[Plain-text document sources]

====

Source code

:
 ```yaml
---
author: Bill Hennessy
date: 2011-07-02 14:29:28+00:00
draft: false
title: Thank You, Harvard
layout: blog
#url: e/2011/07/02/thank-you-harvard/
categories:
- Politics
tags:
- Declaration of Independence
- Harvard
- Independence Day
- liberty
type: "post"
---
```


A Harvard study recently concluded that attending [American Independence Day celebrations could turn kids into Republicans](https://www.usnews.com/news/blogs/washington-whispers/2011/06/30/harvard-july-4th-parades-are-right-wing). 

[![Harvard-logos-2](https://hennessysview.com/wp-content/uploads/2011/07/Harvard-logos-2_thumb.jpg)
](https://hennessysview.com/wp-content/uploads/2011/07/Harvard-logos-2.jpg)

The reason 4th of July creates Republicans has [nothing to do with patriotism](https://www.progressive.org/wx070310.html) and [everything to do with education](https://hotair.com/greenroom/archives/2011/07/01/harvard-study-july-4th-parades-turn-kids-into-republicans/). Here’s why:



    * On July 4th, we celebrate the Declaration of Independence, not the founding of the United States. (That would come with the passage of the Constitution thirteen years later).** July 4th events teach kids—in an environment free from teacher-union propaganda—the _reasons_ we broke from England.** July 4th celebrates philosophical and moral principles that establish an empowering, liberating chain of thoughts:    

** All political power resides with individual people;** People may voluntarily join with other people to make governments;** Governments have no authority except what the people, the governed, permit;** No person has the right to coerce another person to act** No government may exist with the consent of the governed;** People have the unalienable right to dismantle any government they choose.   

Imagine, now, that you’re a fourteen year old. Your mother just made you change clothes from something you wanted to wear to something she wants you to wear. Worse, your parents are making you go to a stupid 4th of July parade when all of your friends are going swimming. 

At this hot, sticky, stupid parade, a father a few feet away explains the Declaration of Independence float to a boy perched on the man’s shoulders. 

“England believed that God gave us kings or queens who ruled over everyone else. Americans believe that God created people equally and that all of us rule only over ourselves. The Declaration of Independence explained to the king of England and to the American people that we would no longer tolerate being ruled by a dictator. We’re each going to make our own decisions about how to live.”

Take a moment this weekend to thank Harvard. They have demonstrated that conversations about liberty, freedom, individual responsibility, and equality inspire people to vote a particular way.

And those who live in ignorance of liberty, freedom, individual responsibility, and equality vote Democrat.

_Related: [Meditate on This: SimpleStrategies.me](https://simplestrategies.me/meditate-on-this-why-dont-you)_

====

> _Exercise requirements_
Please state how many lines in the records above hold the word "live", giving only the number.

> _Your solution_
2